**Material provided**

_ _ _ _ _

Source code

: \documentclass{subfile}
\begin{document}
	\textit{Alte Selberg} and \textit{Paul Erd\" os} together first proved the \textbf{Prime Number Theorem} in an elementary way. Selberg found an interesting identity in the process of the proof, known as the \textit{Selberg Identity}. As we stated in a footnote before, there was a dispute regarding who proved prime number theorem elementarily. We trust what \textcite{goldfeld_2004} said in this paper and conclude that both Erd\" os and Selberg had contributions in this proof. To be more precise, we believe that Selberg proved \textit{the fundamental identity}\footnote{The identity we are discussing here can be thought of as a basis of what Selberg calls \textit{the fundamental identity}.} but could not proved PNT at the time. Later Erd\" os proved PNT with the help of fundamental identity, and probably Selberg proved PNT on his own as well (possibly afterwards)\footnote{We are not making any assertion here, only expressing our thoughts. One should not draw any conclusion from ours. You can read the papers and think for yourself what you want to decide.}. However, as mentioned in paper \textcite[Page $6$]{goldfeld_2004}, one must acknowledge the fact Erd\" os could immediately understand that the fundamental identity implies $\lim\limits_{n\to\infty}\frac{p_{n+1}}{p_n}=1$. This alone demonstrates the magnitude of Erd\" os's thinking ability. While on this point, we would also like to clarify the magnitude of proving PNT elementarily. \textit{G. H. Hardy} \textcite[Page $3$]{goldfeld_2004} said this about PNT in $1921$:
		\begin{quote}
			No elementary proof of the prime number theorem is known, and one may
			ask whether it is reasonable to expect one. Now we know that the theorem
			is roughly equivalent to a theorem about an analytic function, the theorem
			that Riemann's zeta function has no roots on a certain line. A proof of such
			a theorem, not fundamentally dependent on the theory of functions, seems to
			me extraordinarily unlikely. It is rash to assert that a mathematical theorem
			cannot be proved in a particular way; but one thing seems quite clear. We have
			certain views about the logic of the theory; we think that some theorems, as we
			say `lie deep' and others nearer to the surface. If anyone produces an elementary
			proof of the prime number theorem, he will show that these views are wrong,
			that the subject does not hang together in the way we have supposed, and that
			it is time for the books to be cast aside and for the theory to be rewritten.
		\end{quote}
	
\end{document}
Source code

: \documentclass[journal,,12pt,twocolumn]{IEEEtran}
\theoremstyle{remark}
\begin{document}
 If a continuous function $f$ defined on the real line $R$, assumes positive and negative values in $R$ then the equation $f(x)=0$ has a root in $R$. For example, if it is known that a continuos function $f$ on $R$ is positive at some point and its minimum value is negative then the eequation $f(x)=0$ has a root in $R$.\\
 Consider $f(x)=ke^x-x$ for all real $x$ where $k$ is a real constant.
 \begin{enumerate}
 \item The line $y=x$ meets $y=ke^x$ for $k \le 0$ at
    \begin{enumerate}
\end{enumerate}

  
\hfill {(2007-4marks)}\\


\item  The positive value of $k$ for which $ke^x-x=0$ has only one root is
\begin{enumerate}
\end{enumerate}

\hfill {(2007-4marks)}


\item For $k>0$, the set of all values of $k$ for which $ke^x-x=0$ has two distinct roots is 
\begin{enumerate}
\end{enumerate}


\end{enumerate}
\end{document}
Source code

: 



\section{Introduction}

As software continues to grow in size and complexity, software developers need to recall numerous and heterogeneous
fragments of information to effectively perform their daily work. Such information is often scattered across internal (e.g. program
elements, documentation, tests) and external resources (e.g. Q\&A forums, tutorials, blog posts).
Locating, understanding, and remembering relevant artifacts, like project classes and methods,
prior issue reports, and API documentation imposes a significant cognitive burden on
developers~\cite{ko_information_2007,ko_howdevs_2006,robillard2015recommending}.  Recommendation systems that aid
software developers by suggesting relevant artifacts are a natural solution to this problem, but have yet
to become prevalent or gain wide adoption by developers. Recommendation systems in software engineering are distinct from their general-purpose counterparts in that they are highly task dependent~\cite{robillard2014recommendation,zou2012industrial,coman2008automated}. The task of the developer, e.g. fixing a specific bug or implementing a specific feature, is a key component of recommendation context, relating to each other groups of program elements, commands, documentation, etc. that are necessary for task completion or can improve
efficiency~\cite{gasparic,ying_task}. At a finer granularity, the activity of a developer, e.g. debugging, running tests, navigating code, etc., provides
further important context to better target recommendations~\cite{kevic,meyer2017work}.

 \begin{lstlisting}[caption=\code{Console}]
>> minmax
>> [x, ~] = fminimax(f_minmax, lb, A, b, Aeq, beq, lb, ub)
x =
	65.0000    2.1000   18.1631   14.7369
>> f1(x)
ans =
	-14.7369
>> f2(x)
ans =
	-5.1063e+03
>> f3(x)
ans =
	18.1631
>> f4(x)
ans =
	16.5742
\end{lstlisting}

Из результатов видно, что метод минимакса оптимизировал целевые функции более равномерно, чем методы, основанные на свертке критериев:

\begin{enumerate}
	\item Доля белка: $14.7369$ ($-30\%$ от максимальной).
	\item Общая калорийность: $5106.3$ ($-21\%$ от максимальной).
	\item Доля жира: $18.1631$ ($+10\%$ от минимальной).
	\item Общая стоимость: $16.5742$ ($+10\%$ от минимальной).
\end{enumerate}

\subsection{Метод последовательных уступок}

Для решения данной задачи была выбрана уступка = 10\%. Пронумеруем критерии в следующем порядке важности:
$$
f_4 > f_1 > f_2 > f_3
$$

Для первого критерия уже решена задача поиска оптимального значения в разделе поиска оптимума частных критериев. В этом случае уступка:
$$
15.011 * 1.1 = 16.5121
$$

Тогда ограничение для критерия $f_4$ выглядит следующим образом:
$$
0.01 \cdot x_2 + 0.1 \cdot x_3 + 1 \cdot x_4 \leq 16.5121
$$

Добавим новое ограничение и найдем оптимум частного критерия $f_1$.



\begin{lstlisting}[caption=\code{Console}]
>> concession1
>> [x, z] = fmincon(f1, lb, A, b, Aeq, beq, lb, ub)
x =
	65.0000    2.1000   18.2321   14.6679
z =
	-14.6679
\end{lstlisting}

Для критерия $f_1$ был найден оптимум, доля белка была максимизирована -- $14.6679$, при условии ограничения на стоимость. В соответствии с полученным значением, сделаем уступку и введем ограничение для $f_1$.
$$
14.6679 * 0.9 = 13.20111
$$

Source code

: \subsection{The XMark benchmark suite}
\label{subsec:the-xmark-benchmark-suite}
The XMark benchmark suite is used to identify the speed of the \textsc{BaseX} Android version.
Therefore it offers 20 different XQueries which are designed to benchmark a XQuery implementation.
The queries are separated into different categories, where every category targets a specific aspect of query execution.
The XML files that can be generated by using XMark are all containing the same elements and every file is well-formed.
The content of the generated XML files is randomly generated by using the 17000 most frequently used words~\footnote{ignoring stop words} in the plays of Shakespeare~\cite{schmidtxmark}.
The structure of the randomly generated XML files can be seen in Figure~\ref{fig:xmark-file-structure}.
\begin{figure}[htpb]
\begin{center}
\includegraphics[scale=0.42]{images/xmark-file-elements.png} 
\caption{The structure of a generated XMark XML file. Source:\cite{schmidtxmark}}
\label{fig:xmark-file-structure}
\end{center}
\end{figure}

_ _ _ _ _

**Assignment**
Nothing in the data should be left out when you retype it exactly.

**Answer box**
Source code

: \documentclass{subfile}
\begin{document}
	\textit{Alte Selberg} and \textit{Paul Erd\" os} together first proved the \textbf{Prime Number Theorem} in an elementary way. Selberg found an interesting identity in the process of the proof, known as the \textit{Selberg Identity}. As we stated in a footnote before, there was a dispute regarding who proved prime number theorem elementarily. We trust what \textcite{goldfeld_2004} said in this paper and conclude that both Erd\" os and Selberg had contributions in this proof. To be more precise, we believe that Selberg proved \textit{the fundamental identity}\footnote{The identity we are discussing here can be thought of as a basis of what Selberg calls \textit{the fundamental identity}.} but could not proved PNT at the time. Later Erd\" os proved PNT with the help of fundamental identity, and probably Selberg proved PNT on his own as well (possibly afterwards)\footnote{We are not making any assertion here, only expressing our thoughts. One should not draw any conclusion from ours. You can read the papers and think for yourself what you want to decide.}. However, as mentioned in paper \textcite[Page $6$]{goldfeld_2004}, one must acknowledge the fact Erd\" os could immediately understand that the fundamental identity implies $\lim\limits_{n\to\infty}\frac{p_{n+1}}{p_n}=1$. This alone demonstrates the magnitude of Erd\" os's thinking ability. While on this point, we would also like to clarify the magnitude of proving PNT elementarily. \textit{G. H. Hardy} \textcite[Page $3$]{goldfeld_2004} said this about PNT in $1921$:
		\begin{quote}
			No elementary proof of the prime number theorem is known, and one may
			ask whether it is reasonable to expect one. Now we know that the theorem
			is roughly equivalent to a theorem about an analytic function, the theorem
			that Riemann's zeta function has no roots on a certain line. A proof of such
			a theorem, not fundamentally dependent on the theory of functions, seems to
			me extraordinarily unlikely. It is rash to assert that a mathematical theorem
			cannot be proved in a particular way; but one thing seems quite clear. We have
			certain views about the logic of the theory; we think that some theorems, as we
			say `lie deep' and others nearer to the surface. If anyone produces an elementary
			proof of the prime number theorem, he will show that these views are wrong,
			that the subject does not hang together in the way we have supposed, and that
			it is time for the books to be cast aside and for the theory to be rewritten.
		\end{quote}
	
\end{document}
Source code

: \documentclass[journal,,12pt,twocolumn]{IEEEtran}
\theoremstyle{remark}
\begin{document}
 If a continuous function $f$ defined on the real line $R$, assumes positive and negative values in $R$ then the equation $f(x)=0$ has a root in $R$. For example, if it is known that a continuos function $f$ on $R$ is positive at some point and its minimum value is negative then the eequation $f(x)=0$ has a root in $R$.\\
 Consider $f(x)=ke^x-x$ for all real $x$ where $k$ is a real constant.
 \begin{enumerate}
 \item The line $y=x$ meets $y=ke^x$ for $k \le 0$ at
    \begin{enumerate}
\end{enumerate}

  
\hfill {(2007-4marks)}\\


\item  The positive value of $k$ for which $ke^x-x=0$ has only one root is
\begin{enumerate}
\end{enumerate}

\hfill {(2007-4marks)}


\item For $k>0$, the set of all values of $k$ for which $ke^x-x=0$ has two distinct roots is 
\begin{enumerate}
\end{enumerate}


\end{enumerate}
\end{document}
Source code

: 



\section{Introduction}

As software continues to grow in size and complexity, software developers need to recall numerous and heterogeneous
fragments of information to effectively perform their daily work. Such information is often scattered across internal (e.g. program
elements, documentation, tests) and external resources (e.g. Q\&A forums, tutorials, blog posts).
Locating, understanding, and remembering relevant artifacts, like project classes and methods,
prior issue reports, and API documentation imposes a significant cognitive burden on
developers~\cite{ko_information_2007,ko_howdevs_2006,robillard2015recommending}.  Recommendation systems that aid
software developers by suggesting relevant artifacts are a natural solution to this problem, but have yet
to become prevalent or gain wide adoption by developers. Recommendation systems in software engineering are distinct from their general-purpose counterparts in that they are highly task dependent~\cite{robillard2014recommendation,zou2012industrial,coman2008automated}. The task of the developer, e.g. fixing a specific bug or implementing a specific feature, is a key component of recommendation context, relating to each other groups of program elements, commands, documentation, etc. that are necessary for task completion or can improve
efficiency~\cite{gasparic,ying_task}. At a finer granularity, the activity of a developer, e.g. debugging, running tests, navigating code, etc., provides
further important context to better target recommendations~\cite{kevic,meyer2017work}.

 \begin{lstlisting}[caption=\code{Console}]
>> minmax
>> [x, ~] = fminimax(f_minmax, lb, A, b, Aeq, beq, lb, ub)
x =
	65.0000    2.1000   18.1631   14.7369
>> f1(x)
ans =
	-14.7369
>> f2(x)
ans =
	-5.1063e+03
>> f3(x)
ans =
	18.1631
>> f4(x)
ans =
	16.5742
\end{lstlisting}

Из результатов видно, что метод минимакса оптимизировал целевые функции более равномерно, чем методы, основанные на свертке критериев:

\begin{enumerate}
	\item Доля белка: $14.7369$ ($-30\%$ от максимальной).
	\item Общая калорийность: $5106.3$ ($-21\%$ от максимальной).
	\item Доля жира: $18.1631$ ($+10\%$ от минимальной).
	\item Общая стоимость: $16.5742$ ($+10\%$ от минимальной).
\end{enumerate}

\subsection{Метод последовательных уступок}

Для решения данной задачи была выбрана уступка = 10\%. Пронумеруем критерии в следующем порядке важности:
$$
f_4 > f_1 > f_2 > f_3
$$

Для первого критерия уже решена задача поиска оптимального значения в разделе поиска оптимума частных критериев. В этом случае уступка:
$$
15.011 * 1.1 = 16.5121
$$

Тогда ограничение для критерия $f_4$ выглядит следующим образом:
$$
0.01 \cdot x_2 + 0.1 \cdot x_3 + 1 \cdot x_4 \leq 16.5121
$$

Добавим новое ограничение и найдем оптимум частного критерия $f_1$.



\begin{lstlisting}[caption=\code{Console}]
>> concession1
>> [x, z] = fmincon(f1, lb, A, b, Aeq, beq, lb, ub)
x =
	65.0000    2.1000   18.2321   14.6679
z =
	-14.6679
\end{lstlisting}

Для критерия $f_1$ был найден оптимум, доля белка была максимизирована -- $14.6679$, при условии ограничения на стоимость. В соответствии с полученным значением, сделаем уступку и введем ограничение для $f_1$.
$$
14.6679 * 0.9 = 13.20111
$$

Source code

: \subsection{The XMark benchmark suite}
\label{subsec:the-xmark-benchmark-suite}
The XMark benchmark suite is used to identify the speed of the \textsc{BaseX} Android version.
Therefore it offers 20 different XQueries which are designed to benchmark a XQuery implementation.
The queries are separated into different categories, where every category targets a specific aspect of query execution.
The XML files that can be generated by using XMark are all containing the same elements and every file is well-formed.
The content of the generated XML files is randomly generated by using the 17000 most frequently used words~\footnote{ignoring stop words} in the plays of Shakespeare~\cite{schmidtxmark}.
The structure of the randomly generated XML files can be seen in Figure~\ref{fig:xmark-file-structure}.
\begin{figure}[htpb]
\begin{center}
\includegraphics[scale=0.42]{images/xmark-file-elements.png} 
\caption{The structure of a generated XMark XML file. Source:\cite{schmidtxmark}}
\label{fig:xmark-file-structure}
\end{center}
\end{figure}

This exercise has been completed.